Disaccharides examples

  • Examples: Maltose is formed from two α-glucose molecules joined together by a glycosidic bond. Sucrose is formed from a condensation reaction between a glucose molecule and a fructose molecule. Lactose is formed from glucose and a galactose molecule.
  • Sucrose is non-reducing sugar.
  • Disaccharides can be split apart into two monosaccharides by breaking the glycosidic bond by adding water molecules, which is known as hydrolysis reaction. The water provides a hydroxyl group (-OH) and hydrogen (-H), which helps the glycosidic bond to break.
  • Sucrose is the transport sugar and Lactose is the sugar found in milk which the important constituent of the diet of young mammals.

Polysaccharides

  • Polysaccharides are polymers formed by combining many monosaccharide molecules (more than two) by condensation reactions.
  • Molecules with 3-10 sugar units are known as oligosaccharides while molecules containing 11 or more monosaccharides are true polysaccharides.
  • Polysaccharides do not taste sweet.
  • Because their molecules are so enormous, the majority of polysaccharides does not dissolve in water.
  • Polysaccharides made solely from one kind of monosaccharides are called homopolysaccharides (Starch) while those made of more than one monomer are called heteropolysaccharides (Hyaluronic acid).

Polysaccharides Examples

  • Starch is made up of long chains of α-glucose (Amylose and Amylopectin). Glycogen is made of α-glucose linked together by glycosidic bonds. Cellulose is also made of many β-glucose molecules linked by glycosidic bonds between carbon 1 and carbon 4.
  • Starch is the main energy storage materials in plants. Glycogen is the main energy storage materials in animals. Cellulose is the major component of cell walls in plants.
  • The test for starch is called an Iodine test.

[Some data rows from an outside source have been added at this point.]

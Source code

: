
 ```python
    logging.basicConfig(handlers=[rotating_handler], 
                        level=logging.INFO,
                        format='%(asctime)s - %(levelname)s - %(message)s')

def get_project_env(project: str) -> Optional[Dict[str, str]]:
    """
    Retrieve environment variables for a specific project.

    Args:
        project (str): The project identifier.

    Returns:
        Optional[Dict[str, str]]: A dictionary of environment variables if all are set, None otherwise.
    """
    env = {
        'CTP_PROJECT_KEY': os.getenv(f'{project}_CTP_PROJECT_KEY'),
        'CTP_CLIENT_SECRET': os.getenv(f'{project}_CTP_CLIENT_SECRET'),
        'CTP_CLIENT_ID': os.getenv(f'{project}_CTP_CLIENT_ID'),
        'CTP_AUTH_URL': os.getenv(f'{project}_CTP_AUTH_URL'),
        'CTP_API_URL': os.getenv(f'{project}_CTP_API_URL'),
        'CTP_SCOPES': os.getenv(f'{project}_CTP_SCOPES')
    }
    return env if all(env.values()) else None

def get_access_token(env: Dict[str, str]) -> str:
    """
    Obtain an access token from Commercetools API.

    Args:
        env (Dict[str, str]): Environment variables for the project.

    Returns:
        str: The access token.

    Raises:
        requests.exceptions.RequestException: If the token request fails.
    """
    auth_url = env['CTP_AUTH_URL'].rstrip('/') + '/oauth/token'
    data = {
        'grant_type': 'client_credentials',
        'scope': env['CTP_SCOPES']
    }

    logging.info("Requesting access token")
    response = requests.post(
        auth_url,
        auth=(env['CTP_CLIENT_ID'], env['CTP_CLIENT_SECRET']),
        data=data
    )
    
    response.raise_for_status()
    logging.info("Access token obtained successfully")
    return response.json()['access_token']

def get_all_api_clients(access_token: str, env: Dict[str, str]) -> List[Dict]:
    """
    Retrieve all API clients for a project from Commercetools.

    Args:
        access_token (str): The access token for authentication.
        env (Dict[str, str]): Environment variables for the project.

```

starch glycogen and cellulose

References

  1. Ann Fullick, Jo Locke and Paul Bircher. 2015. A Level Biology for OCR- A. Oxford University Press.
  2. Ann Fullick. 2015. Edexcel AS/A level Biology 1. 2nd Edition. Pearson Education Limited.
  3. CGP. 2015. A-Level Biology Exam Board: AQA. Complete Revision and Practice. Original material by Richard Parsons.
  4. Glenn Toole and Susan Toole. 2015. AQA Biology for A Level. 2nd Edition. Oxford University Press.
  5. Mary Jones, Richard Fosbery, Jennifer Gregory and Dennis Taylor. 2014. Cambridge International AS and A Level Biology Coursebook. 4th Edition. Cambridge University Press.
  6. Mary Jones. 2010. Cambridge International A/AS-Level Biology Revision Guide. Hodder Education.
  7. Sue Hocking, Frank Sochacki and Mark Winterbottom. 2015. OCR AS/A level Biology A. 2nd Edition. Pearson Education Limited.